## WHAT YOU SHOULD DO
Which lines hold the string "substitution"? Copy each of them from the material below.

## INFORMATION SUPPLIED
******

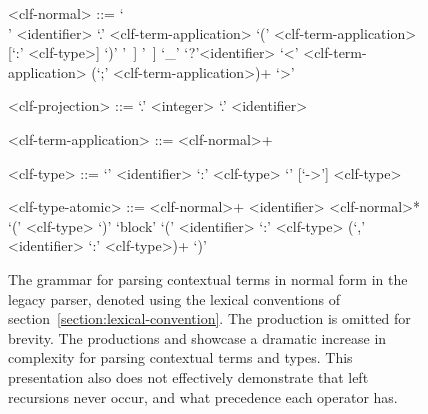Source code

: \begin{figure}[H]
\begin{grammar}
<clf-normal> ::=
     `\\' <identifier> `.' <clf-term-application>
\alt `(' <clf-term-application> [`:' <clf-type>] `)'
\alt <hash-identifier> [<clf-projection>] [ `[' <clf-substitution> `]' ]
\alt <qualified-identifier> [<clf-projection>] [ `[' <clf-substitution> `]' ]
\alt `_'
\alt `?'<identifier>
\alt `<' <clf-term-application> (`;' <clf-term-application>)+ `>'

<clf-projection> ::=
     `.' <integer>
\alt `.' <identifier>

<clf-term-application> ::=
     <clf-normal>+

<clf-type> ::=
     `{' <identifier> `:' <clf-type> `}' [`->'] <clf-type>

<clf-type-atomic> ::=
     <clf-normal>+
\alt <identifier> <clf-normal>*
\alt `(' <clf-type> `)'
\alt `block' `(' <identifier> `:' <clf-type> (`,' <identifier> `:' <clf-type>)+ `)'
\end{grammar}
\caption[The grammar for parsing contextual \acs{LF} terms in normal form in the legacy parser.]{%
The grammar for parsing contextual \LF terms in normal form in the legacy parser, denoted using the lexical conventions of section~\ref{section:lexical-convention}.
The production  is omitted for brevity.
The productions  and  showcase a dramatic increase in complexity for parsing contextual \LF terms and types.
This presentation also does not effectively demonstrate that left recursions never occur, and what precedence each operator has.
}
\label{figure:legacy-clf-parsing}
\end{figure}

******

## RESULT OF THE EXERCISE
\alt <hash-identifier> [<clf-projection>] [ `[' <clf-substitution> `]' ]
\alt <qualified-identifier> [<clf-projection>] [ `[' <clf-substitution> `]' ]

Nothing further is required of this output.